[[ Record excerpts open ]]

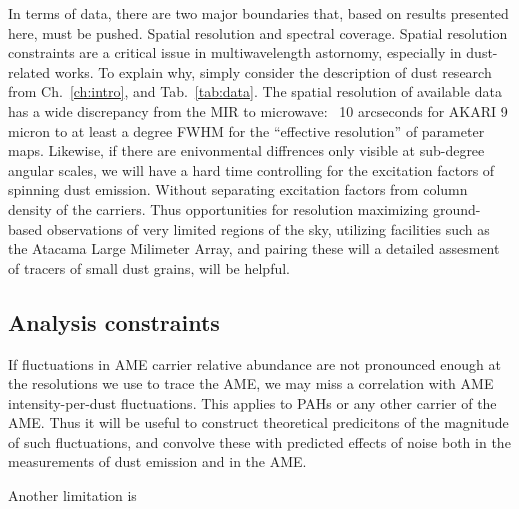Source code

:   In terms of data, there are two major boundaries that, based on results presented here, must be pushed. Spatial resolution and spectral coverage.
  Spatial resolution constraints are a critical issue in multiwavelength astornomy, especially in dust-related works. To explain why, simply consider the description of dust research from Ch.~\ref{ch:intro}, and Tab.~\ref{tab:data}. The spatial resolution of available data has a wide discrepancy from the MIR to microwave: ~10 arcseconds for AKARI 9 micron to at least a degree FWHM for the ``effective resolution'' of parameter maps. Likewise, if there are enivonmental diffrences only visible at sub-degree angular scales, we will have a hard time controlling for the excitation factors of spinning dust emission. Without separating excitation factors from column density of the carriers. Thus opportunities for resolution maximizing ground-based observations of very limited regions of the sky, utilizing facilities such as the Atacama Large Milimeter Array, and pairing these will a detailed assesment of tracers of small dust grains, will be helpful.

  \subsection{Analysis constraints}
  If fluctuations in AME carrier relative abundance are not pronounced enough at the resolutions we use to trace the AME, we may miss a correlation with AME intensity-per-dust fluctuations. This applies to PAHs or any other carrier of the AME. Thus it will be useful to construct theoretical predicitons of the magnitude of such fluctuations, and convolve these with predicted effects of noise both in the measurements of dust emission and in the AME.

  Another limitation is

[[ Record excerpts closed ]]

*Directions*. All of the records above are to be printed exactly, with every picture omitted.

*Written answer*.
Source code

:   In terms of data, there are two major boundaries that, based on results presented here, must be pushed. Spatial resolution and spectral coverage.
  Spatial resolution constraints are a critical issue in multiwavelength astornomy, especially in dust-related works. To explain why, simply consider the description of dust research from Ch.~\ref{ch:intro}, and Tab.~\ref{tab:data}. The spatial resolution of available data has a wide discrepancy from the MIR to microwave: ~10 arcseconds for AKARI 9 micron to at least a degree FWHM for the ``effective resolution'' of parameter maps. Likewise, if there are enivonmental diffrences only visible at sub-degree angular scales, we will have a hard time controlling for the excitation factors of spinning dust emission. Without separating excitation factors from column density of the carriers. Thus opportunities for resolution maximizing ground-based observations of very limited regions of the sky, utilizing facilities such as the Atacama Large Milimeter Array, and pairing these will a detailed assesment of tracers of small dust grains, will be helpful.

  \subsection{Analysis constraints}
  If fluctuations in AME carrier relative abundance are not pronounced enough at the resolutions we use to trace the AME, we may miss a correlation with AME intensity-per-dust fluctuations. This applies to PAHs or any other carrier of the AME. Thus it will be useful to construct theoretical predicitons of the magnitude of such fluctuations, and convolve these with predicted effects of noise both in the measurements of dust emission and in the AME.

  Another limitation is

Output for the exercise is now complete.